- Opening Delimiter -

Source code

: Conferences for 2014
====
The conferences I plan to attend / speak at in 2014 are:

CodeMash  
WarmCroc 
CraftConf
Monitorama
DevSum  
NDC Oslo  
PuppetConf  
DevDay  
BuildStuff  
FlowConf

- Closing Delimiter -

Task goal: Line for line, the material above should be repeated exactly.

Exercise result:
Source code

: Conferences for 2014
====
The conferences I plan to attend / speak at in 2014 are:

CodeMash  
WarmCroc 
CraftConf
Monitorama
DevSum  
NDC Oslo  
PuppetConf  
DevDay  
BuildStuff  
FlowConf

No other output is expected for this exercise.